The tax authority has clarified that mileage allowances paid to company members for business travel using their own vehicles are subject to corporate tax only if these expenses are not invoiced to clients.
In a formal response published on the Finance Portal, the Tax and Customs Authority (AT) outlined how commercial entities should handle mileage allowances paid to managing or non-managing partners using their own cars on company business.
The Corporate Income Tax Code stipulates an autonomous tax rate of 5% on costs related to mileage allowances and compensations for personal vehicle use unless invoiced to clients. A business inquired if this policy extends to company members.
In this instance, one individual is an investor, the other a managing partner, and neither receives a regular salary.
The AT stated that managers or managing partners are considered akin to regular employees.
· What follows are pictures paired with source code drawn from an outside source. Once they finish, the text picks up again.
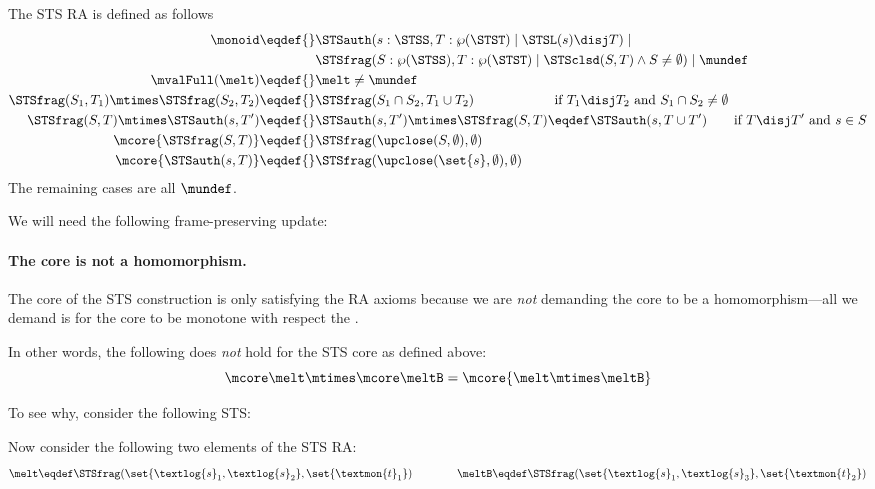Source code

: The STS RA is defined as follows
\begin{align*}
  \monoid \eqdef{}& \STSauth(s:\STSS, T:\wp(\STST) \mid \STSL(s) \disj T) \mid{}\\& \STSfrag(S: \wp(\STSS), T: \wp(\STST) \mid \STSclsd(S, T) \land S \neq \emptyset) \mid \mundef \\
  \mvalFull(\melt) \eqdef{}& \melt \neq \mundef \\
  \STSfrag(S_1, T_1) \mtimes \STSfrag(S_2, T_2) \eqdef{}& \STSfrag(S_1 \cap S_2, T_1 \cup T_2) \qquad\qquad\qquad \text{if $T_1 \disj T_2$ and $S_1 \cap S_2 \neq \emptyset$} \\
  \STSfrag(S, T) \mtimes \STSauth(s, T') \eqdef{}& \STSauth(s, T') \mtimes \STSfrag(S, T) \eqdef \STSauth(s, T \cup T') \qquad \text{if $T \disj T'$ and $s \in S$} \\
  \mcore{\STSfrag(S, T)} \eqdef{}& \STSfrag(\upclose(S, \emptyset), \emptyset) \\
  \mcore{\STSauth(s, T)} \eqdef{}& \STSfrag(\upclose(\set{s}, \emptyset), \emptyset)
\end{align*}
The remaining cases are all $\mundef$.

We will need the following frame-preserving update:

\paragraph{The core is not a homomorphism.}
The core of the STS construction is only satisfying the RA axioms because we are \emph{not} demanding the core to be a homomorphism---all we demand is for the core to be monotone with respect the .

In other words, the following does \emph{not} hold for the STS core as defined above:
\[ \mcore\melt \mtimes \mcore\meltB = \mcore{\melt\mtimes\meltB} \]

To see why, consider the following STS:
\newcommand\st{\textlog{s}}
\newcommand\tok{\textmon{t}}
\begin{center}
\end{center}
Now consider the following two elements of the STS RA:
\[ \melt \eqdef \STSfrag(\set{\st_1,\st_2}, \set{\tok_1}) \qquad\qquad
  \meltB \eqdef \STSfrag(\set{\st_1,\st_3}, \set{\tok_2}) \]


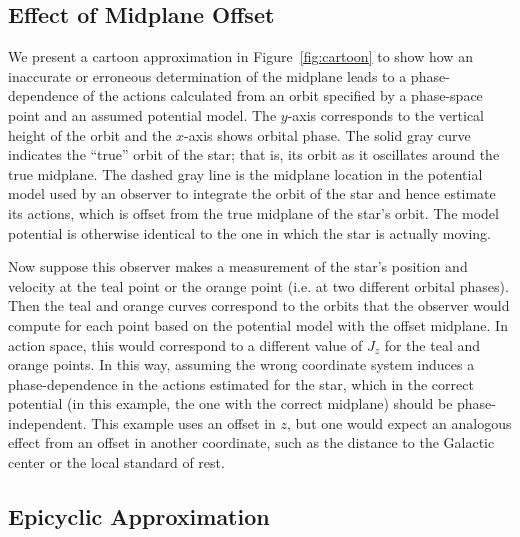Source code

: \documentclass[twocolumn]{aastex62}
\begin{document}
\subsection{Effect of Midplane Offset} \label{ssec:cartoon}
We present a cartoon approximation in Figure~\ref{fig:cartoon} to show how an
inaccurate or erroneous determination of the midplane leads to a phase-dependence of the actions
calculated from an orbit specified by a phase-space point and an assumed
potential model. The $y$-axis corresponds to the vertical height of the orbit
and the $x$-axis shows orbital phase. The solid gray curve indicates the
``true'' orbit of the star; that is, its orbit as it oscillates around the
true midplane. The dashed gray line is the midplane location in the potential
model used by an observer to integrate the orbit of the star and hence
estimate its actions, which is offset from the true midplane of the star's
orbit. The model potential is otherwise identical to the one in which the star
is actually moving.

Now suppose this observer makes a measurement of the star's position and
velocity at the teal point or the orange point (i.e. at two different orbital
phases). Then the teal and orange curves correspond to the orbits that the
observer would compute for each point based on the potential model with the
offset midplane. In action space, this would correspond to a different value
of $J_z$ for the teal and orange points. In this way, assuming the wrong
coordinate system induces a phase-dependence in the actions estimated for the
star, which in the correct potential (in this example, the one with the
correct midplane) should be phase-independent. This example uses an offset in $z$, but one would expect an analogous effect from an offset in another coordinate, such as the distance to the Galactic center or the local standard of rest.

\subsection{Epicyclic Approximation} \label{ssec:epi_action}
\end{document}
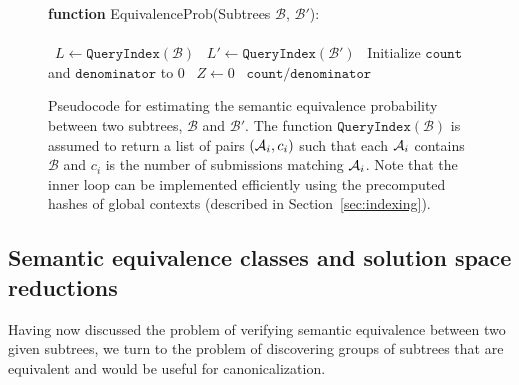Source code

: \begin{figure}[ht]
\begin{center}
\begin{algorithm2e}[H]
{\bf function} {\sc EquivalenceProb}\xspace(Subtrees $\mathcal{B}$, $\mathcal{B}'$): \\ 
\mbox{}\\
\ $L \leftarrow \texttt{QueryIndex}(\mathcal{B})$ \;
\ $L' \leftarrow \texttt{QueryIndex}(\mathcal{B'})$ \;
\ Initialize $\texttt{count}$ and $\texttt{denominator}$ to 0\;
\ $Z \leftarrow 0$\;
\ForEach{AST $\AST_i \in L$}{ 
	\If{$\AST_i\backslash \mathcal{B} = \AST_i'\backslash \mathcal{B}'$ for some $\AST_i'\in L'$}{
\	$w_i \leftarrow c_i*c_i'$ \;
\	$\texttt{count} \leftarrow \texttt{count} + w_i$ if $F[\AST_i]=F[\AST_i']$ \;
\	$\texttt{denominator} \leftarrow \texttt{denominator} + w $ \;
	}
}
\ \Return $\texttt{count}/\texttt{denominator}$ \;
\end{algorithm2e}
\caption[Algorithm for estimating semantic equivalence]{Pseudocode for estimating the semantic equivalence probability between two subtrees, $\mathcal{B}$ and $\mathcal{B}'$.  
The function $\texttt{QueryIndex}(\mathcal{B})$ is assumed to return a list of pairs $(\mathcal{A}_i,c_i)$ such that each $\mathcal{A}_i$ contains $\mathcal{B}$
and $c_i$ is the number of submissions matching $\mathcal{A}_i$.   Note that the inner loop can be implemented efficiently using 
the precomputed hashes of global contexts (described in Section~\ref{sec:indexing}).
}
\label{alg:estimate}

\end{center}
\end{figure}


\subsection{Semantic equivalence classes and solution space reductions}	\label{sec:reduction}
Having now discussed the problem of verifying semantic equivalence between two given subtrees,
we turn to the problem of discovering groups of subtrees that are equivalent and would be useful for canonicalization.

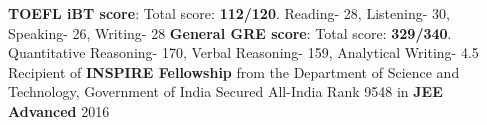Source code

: \textbf{TOEFL iBT score}: Total score: \textbf{112/120}. Reading- 28, Listening- 30, Speaking- 26, Writing- 28\break
\textbf{General GRE score}: Total score: \textbf{329/340}. Quantitative Reasoning- 170, Verbal Reasoning- 159, Analytical Writing- 4.5\break
Recipient of \textbf{INSPIRE Fellowship} from the Department of Science and Technology, Government of India\break
Secured All-India Rank 9548 in \textbf{JEE Advanced} 2016

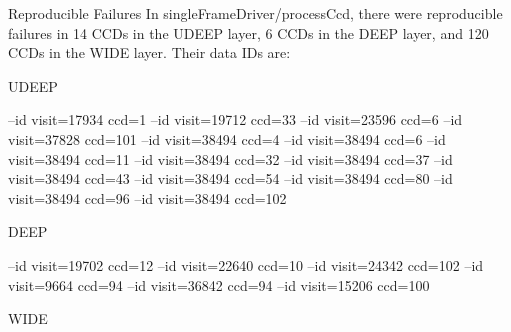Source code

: Reproducible Failures
In singleFrameDriver/processCcd, there were reproducible failures in 14 CCDs in the UDEEP layer, 6 CCDs in the DEEP layer, and 120 CCDs in the WIDE layer.  Their data IDs are: 

UDEEP

--id visit=17934 ccd=1 --id visit=19712 ccd=33 --id visit=23596 ccd=6 --id visit=37828 ccd=101 --id visit=38494 ccd=4 --id visit=38494 ccd=6 --id visit=38494 ccd=11 --id visit=38494 ccd=32 --id visit=38494 ccd=37 --id visit=38494 ccd=43 --id visit=38494 ccd=54 --id visit=38494 ccd=80 --id visit=38494 ccd=96 --id visit=38494 ccd=102

DEEP

--id visit=19702 ccd=12 --id visit=22640 ccd=10 --id visit=24342 ccd=102 --id visit=9664 ccd=94 --id visit=36842 ccd=94 --id visit=15206 ccd=100

WIDE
Regarding the autonomous corporate tax on reimbursed expenses, the AT emphasized that whether mileage expenses are invoiced to the client is significant.
If such expenses are clearly itemized in an issued invoice, they are exempt from autonomous taxation.
If not invoiced, autonomous taxation applies, according to AT.
Further, the tax services clarified that although companies can determine compensation amounts for personal car use for company business, these amounts are considered dependent work income if they exceed legal limits or do not meet state employment conditions.
This rule is based on a provision in the Corporate Income Tax Code (Article 2) treating as income for category A those allowances that exceed legal limits or fail to meet state employee conditions, alongside unjustified expenses for travel or representation at fiscal year-end.
Consequently, companies must report these amounts in the Monthly Salary Declaration (DMR) submitted to tax authorities.
Additionally, the AT explained that when a managing partner is compensated for mileage, even without a regular salary, these payments can be accounted as expenses or losses.
However, the tax authority cautioned that non-invoiced expenses are not deductible for taxable profit determination unless the employer maintains a record for tracking these trips.